Scan each line of the records for the word "this" and extract the ones that have it.

=== Section Start ===

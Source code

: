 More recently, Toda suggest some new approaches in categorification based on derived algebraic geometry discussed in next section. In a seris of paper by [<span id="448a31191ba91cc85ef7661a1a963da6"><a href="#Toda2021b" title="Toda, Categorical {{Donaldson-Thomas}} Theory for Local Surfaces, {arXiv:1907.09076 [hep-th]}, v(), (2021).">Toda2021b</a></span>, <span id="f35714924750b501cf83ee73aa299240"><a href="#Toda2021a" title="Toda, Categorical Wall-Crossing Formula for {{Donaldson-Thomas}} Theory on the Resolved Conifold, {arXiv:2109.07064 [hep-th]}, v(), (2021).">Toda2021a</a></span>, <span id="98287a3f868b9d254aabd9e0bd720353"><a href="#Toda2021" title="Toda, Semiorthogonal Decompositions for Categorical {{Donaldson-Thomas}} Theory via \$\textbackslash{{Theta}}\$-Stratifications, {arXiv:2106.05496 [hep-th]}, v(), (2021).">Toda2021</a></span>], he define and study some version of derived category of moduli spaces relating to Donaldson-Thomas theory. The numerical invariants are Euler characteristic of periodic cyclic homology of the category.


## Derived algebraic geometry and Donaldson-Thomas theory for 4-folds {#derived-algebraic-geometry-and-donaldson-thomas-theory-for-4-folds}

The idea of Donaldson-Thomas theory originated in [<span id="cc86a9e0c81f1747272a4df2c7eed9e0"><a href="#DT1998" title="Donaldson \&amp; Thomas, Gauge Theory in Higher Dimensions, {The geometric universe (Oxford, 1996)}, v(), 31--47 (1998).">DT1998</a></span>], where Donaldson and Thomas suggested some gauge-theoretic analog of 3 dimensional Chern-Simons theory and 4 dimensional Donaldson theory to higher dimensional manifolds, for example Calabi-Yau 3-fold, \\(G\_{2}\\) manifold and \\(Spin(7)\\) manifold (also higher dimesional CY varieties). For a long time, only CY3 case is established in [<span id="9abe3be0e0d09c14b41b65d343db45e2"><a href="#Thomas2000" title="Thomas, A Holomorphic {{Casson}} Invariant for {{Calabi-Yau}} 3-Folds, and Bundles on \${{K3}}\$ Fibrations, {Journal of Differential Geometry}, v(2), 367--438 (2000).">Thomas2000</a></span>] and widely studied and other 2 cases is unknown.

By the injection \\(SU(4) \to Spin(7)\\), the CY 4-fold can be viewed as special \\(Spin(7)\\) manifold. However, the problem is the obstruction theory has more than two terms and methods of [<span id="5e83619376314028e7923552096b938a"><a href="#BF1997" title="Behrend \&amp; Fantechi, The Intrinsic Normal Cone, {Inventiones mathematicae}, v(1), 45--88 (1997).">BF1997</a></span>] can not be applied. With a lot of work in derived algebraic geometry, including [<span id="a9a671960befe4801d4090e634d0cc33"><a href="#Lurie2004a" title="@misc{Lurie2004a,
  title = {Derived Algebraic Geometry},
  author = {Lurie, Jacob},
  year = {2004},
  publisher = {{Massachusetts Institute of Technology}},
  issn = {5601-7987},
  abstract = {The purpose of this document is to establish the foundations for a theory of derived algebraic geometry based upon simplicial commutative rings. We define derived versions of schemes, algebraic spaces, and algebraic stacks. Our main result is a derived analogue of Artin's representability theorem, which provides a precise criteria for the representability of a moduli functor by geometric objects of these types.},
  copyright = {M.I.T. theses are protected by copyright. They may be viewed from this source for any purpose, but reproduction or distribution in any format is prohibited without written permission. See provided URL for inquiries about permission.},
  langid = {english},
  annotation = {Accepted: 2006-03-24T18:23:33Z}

=== Section End ===

*Solution:*
  abstract = {The purpose of this document is to establish the foundations for a theory of derived algebraic geometry based upon simplicial commutative rings. We define derived versions of schemes, algebraic spaces, and algebraic stacks. Our main result is a derived analogue of Artin's representability theorem, which provides a precise criteria for the representability of a moduli functor by geometric objects of these types.},
  copyright = {M.I.T. theses are protected by copyright. They may be viewed from this source for any purpose, but reproduction or distribution in any format is prohibited without written permission. See provided URL for inquiries about permission.},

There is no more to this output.